A Merdeka Center poll of questionable methodology and a misleading,
sensationalistic news release have made headlines, the theme of which
are that Barisan Nasional and Pakatan Rakyat are seemingly tied heading
into the last days before elections. However, what the poll shows
instead is that Malaysia's democracy is mature and BN will almost
certainly win a majority at GE13.
It is important to understand that this is not a national poll, as it
samples only the Peninsular, not Barisan Nasional's strongholds in
Borneo. Nonetheless, in question after question – apart from the last
one – Barisan Nasional outscores Pakatan Rakyat.
According to a Government spokesperson, the poll is "excellent news
for Prime Minister Najib Razak and Barisan Nasional," adding that "this
poll does not include the opinions of voters in the BN heartlands of
East Malaysia, which, if included, would tilt the poll even more in
favour of BN."
BN won GE12 by winning Borneo by crushing margins, a situation likely
to be repeated. If BN held the majority in 2008 with weakness in the
Peninsula and strength in East Malaysia, it is likely that with parity
in the Peninsular, GE13 will return a significantly stronger majority.
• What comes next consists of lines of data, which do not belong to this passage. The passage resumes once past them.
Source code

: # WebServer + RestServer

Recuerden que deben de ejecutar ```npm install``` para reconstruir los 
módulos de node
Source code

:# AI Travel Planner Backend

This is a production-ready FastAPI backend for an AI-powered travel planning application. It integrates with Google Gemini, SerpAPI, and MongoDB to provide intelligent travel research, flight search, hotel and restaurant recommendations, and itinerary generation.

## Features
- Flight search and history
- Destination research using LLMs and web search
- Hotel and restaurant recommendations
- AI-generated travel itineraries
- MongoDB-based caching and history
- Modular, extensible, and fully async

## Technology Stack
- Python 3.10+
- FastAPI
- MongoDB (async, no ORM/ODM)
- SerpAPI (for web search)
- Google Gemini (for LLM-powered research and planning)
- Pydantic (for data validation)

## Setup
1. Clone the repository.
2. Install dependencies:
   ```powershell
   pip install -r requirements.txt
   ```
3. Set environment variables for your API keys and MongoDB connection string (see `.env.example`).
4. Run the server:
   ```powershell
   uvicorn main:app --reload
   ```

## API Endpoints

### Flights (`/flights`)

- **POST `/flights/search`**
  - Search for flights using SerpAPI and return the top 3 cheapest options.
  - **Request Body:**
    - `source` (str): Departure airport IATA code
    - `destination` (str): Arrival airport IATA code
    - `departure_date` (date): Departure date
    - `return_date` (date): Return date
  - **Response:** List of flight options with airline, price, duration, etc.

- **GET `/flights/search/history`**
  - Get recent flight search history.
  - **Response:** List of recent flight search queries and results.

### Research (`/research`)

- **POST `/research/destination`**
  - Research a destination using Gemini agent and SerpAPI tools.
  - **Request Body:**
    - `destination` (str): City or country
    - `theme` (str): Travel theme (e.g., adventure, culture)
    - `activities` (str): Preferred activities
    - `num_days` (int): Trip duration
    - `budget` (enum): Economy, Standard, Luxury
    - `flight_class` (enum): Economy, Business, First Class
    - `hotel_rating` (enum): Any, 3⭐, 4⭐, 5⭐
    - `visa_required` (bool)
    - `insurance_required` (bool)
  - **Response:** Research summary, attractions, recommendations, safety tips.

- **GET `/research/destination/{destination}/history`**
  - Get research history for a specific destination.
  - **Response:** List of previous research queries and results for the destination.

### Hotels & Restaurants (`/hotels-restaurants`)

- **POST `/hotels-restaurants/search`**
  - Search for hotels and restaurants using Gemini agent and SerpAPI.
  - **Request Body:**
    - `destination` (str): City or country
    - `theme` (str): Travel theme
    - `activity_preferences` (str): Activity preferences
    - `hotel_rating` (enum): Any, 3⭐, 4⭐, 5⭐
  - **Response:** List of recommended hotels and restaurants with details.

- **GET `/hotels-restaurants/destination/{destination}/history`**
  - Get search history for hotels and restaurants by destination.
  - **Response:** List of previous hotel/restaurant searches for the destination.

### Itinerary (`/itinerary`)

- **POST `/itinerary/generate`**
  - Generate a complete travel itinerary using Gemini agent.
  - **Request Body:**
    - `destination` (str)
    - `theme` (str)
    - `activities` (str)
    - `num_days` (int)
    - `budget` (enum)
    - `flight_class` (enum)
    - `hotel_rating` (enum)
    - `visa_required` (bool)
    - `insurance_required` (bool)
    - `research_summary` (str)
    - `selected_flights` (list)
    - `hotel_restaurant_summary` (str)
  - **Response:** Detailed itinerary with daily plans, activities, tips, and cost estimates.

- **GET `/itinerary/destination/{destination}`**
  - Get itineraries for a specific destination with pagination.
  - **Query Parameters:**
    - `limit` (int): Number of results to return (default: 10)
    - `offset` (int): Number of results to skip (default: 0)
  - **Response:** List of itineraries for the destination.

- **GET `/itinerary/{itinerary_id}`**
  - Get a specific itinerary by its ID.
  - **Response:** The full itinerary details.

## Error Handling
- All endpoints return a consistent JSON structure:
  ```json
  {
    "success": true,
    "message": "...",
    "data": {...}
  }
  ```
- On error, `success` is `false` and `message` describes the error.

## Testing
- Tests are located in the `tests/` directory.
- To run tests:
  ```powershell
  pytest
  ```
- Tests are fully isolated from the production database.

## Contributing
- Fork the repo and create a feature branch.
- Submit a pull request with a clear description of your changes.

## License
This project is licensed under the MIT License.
But the poll is designed to hide BN's dominant performance in its results.
When asked whether "things in this country are going in the right
direction" or "have gotten on the wrong track", 58 per cent of
respondents said "right direction", a result largely unchanged since BN
began its latest reform programme in late 2011 to early 2012.
The foremost issue of concern to Malaysians remains the economy, a
Barisan Nasional strength at 25 per cent. No other issue scores in the
double digits.
When asked their feelings of Prime Minister Datuk Seri Najib Razak,
61 per cent of those polled in the Peninsular have a favourable opinion –
an approval rating any Western leader would envy – with 29 per cent
having an unfavourable opinion. In a nationalised election, this
important finding is buried.
Fifty per cent of Peninsular Malaysians have a favourable opinion of
BN, to 31 per cent unfavourable, another consistent result. Pakatan
scores only a 34 per cent favourable rating, with 27 per cent
unfavourable and 32 per cent with no opinion.
Yet all these findings – which correspond with the only national poll
conducted during this election, a Universiti Utara Malaysia poll
released on Thursday that showed landslide-level support for BN
nationally – have been hidden in a dishonest spin campaign based on the
final question in the poll:
"Which one is closer to your opinion? Only BN can govern the country,
or Pakatan Rakyat should be given a chance to govern the country?" The
result was 41 per cent for the former, 42 per cent for the latter.
Merdeka Center and the international media describe this as an
endorsement of Pakatan. Yet if that was so, Merdeka Center should never
have released the poll, because it contradicts every other finding in the poll.
Answering that Pakatan "should be given a chance to govern" can
hardly be seen as a voting intention, as it would be entirely reasonable
that any BN supporter might agree with that too. The correct reading of
this result is not that Malaysians polled on the Penninsular suddenly
became Pakatan supporters on the last question. Rather, they are showing
signs of being part of a mature democracy, demonstrating that they are
listening to both sides and weighing their arguments carefully. Thus,
the parliamentary projections in the news release by Merdeka Center –
favouring Pakatan with a huge toss-up, despite the omission of East
Malaysia – are also skewed and likely more fiction than fact.
The reality is that this is yet another poll showing that Barisan
Nasional will almost certainly win this election – and that a
politically mature rakyat will send the coalition to Putrajaya.